In a study detailed in the Nov. 21 issue of the Monthly Notices of the Royal Astronomical Society, the pair says their Modified Gravity (MOG) theory can explain the Bullet Cluster observation. MOG differs from other modified gravity theories in its details, but is similar in that it predict that the force of gravity changes with distance.

"MOG gravity is stronger if you go out from the center of the galaxy than it is in Newtonian gravity," Moffat explained. "The stronger gravity mimics what dark matter does. With dark matter, you take Einstein and Newtonian gravity and you shovel in more dark matter. If there's more matter, you get more gravity. Whereas for me, I say dark matter doesn't exist. It's the gravity that's changed."

[...]

Moffat compares the modern interest with dark matter to the insistence by scientists in the early 20th century on the existence of a "luminiferous ether," a hypothetical substance thought to fill the universe and through which light waves were thought to propagate.

"They saw a glimpse of special relativity, but they weren't willing to give up the ether," Moffat told SPACE.com. "Then Einstein came along and said we don't need the ether. The rest was history."

Douglas Clowe, the lead astronomer of the team that linked the Bullet Cluster observations with dark matter (and now at Ohio University), says he still stands by his original claim. For him and many other astronomers, conjuring up new particles that might account for dark matter is more palatable than turning a fundamental theory of how the univese works on its head.

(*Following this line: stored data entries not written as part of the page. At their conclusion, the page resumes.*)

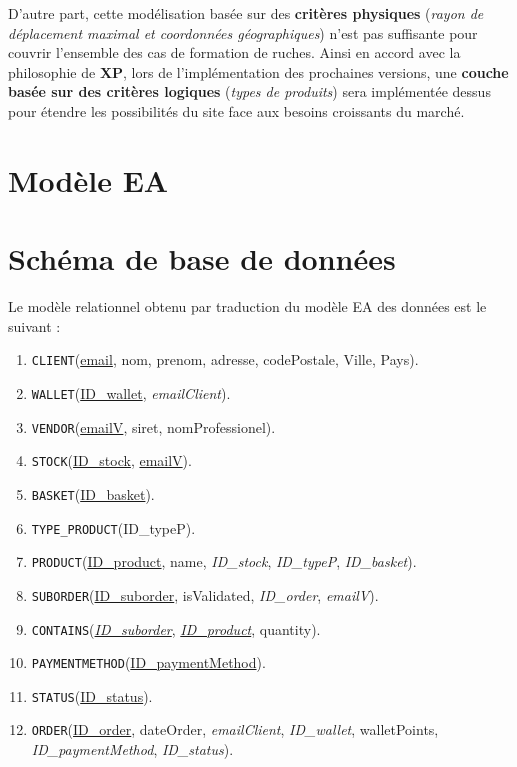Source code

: \documentclass[a4paper,12pt]{book}
\theoremstyle{break}
\theoremstyle{break}
\theoremstyle{break}
\theoremstyle{break}
\theoremstyle{definition}
\theoremstyle{remark}
\begin{document}
D'autre part, cette modélisation basée sur des \textbf{critères physiques} (\textit{rayon de déplacement maximal et coordonnées géographiques}) n'est pas suffisante pour couvrir l'ensemble des cas de formation de ruches. Ainsi en accord avec la philosophie de \textbf{XP}, lors de l'implémentation des prochaines versions, une \textbf{couche basée sur des critères logiques} (\textit{types de produits}) sera implémentée dessus pour étendre les possibilités du site face aux besoins croissants du marché.
\section{Modèle EA}

\section{Schéma de base de données}
Le modèle relationnel obtenu par traduction du modèle EA des données est le suivant :
\begin{enumerate}
  \item{\texttt{CLIENT}(\underline{email}, nom, prenom, adresse, codePostale, Ville, Pays).}
  \item{\texttt{WALLET}(\underline{ID\_wallet}, \textit{emailClient}).}
  \item{\texttt{VENDOR}(\underline{emailV}, siret, nomProfessionel).}
  \item{\texttt{STOCK}(\underline{ID\_stock}, \underline{emailV}).}
  \item{\texttt{BASKET}(\underline{ID\_basket}).}
  \item{\texttt{TYPE\_PRODUCT}(ID\_typeP).}
  \item{\texttt{PRODUCT}(\underline{ID\_product}, name, \textit{ID\_stock}, \textit{ID\_typeP}, \textit{ID\_basket}).}
  \item{\texttt{SUBORDER}(\underline{ID\_suborder}, isValidated, \textit{ID\_order}, \textit{emailV}).}
  \item{\texttt{CONTAINS}(\underline{\textit{ID\_suborder}}, \underline{\textit{ID\_product}}, quantity).}
  \item{\texttt{PAYMENTMETHOD}(\underline{ID\_paymentMethod}).}
  \item{\texttt{STATUS}(\underline{ID\_status}).}
  \item{\texttt{ORDER}(\underline{ID\_order}, dateOrder, \textit{emailClient}, \textit{ID\_wallet}, walletPoints, \textit{ID\_paymentMethod}, \textit{ID\_status}).}
\end{enumerate}
\end{document}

"As far as we're concerned, [Moffat] hasn't done anything that makes us retract our earlier statement that the Bullet Cluster shows us that we have to have dark matter," Clowe said. "We're still open to modifying gravity to reduce the amount of dark matter, but we're pretty sure that you have to have most of the mass of the universe still in some form of dark matter."
Posted only because I often find it interesting--an amusing--when scientists are at odds with each other over something that's never been conclusively proven or "detected."

1 comment:

  1. Reminds me of the arguments on how many angels can sit on the head of a pin.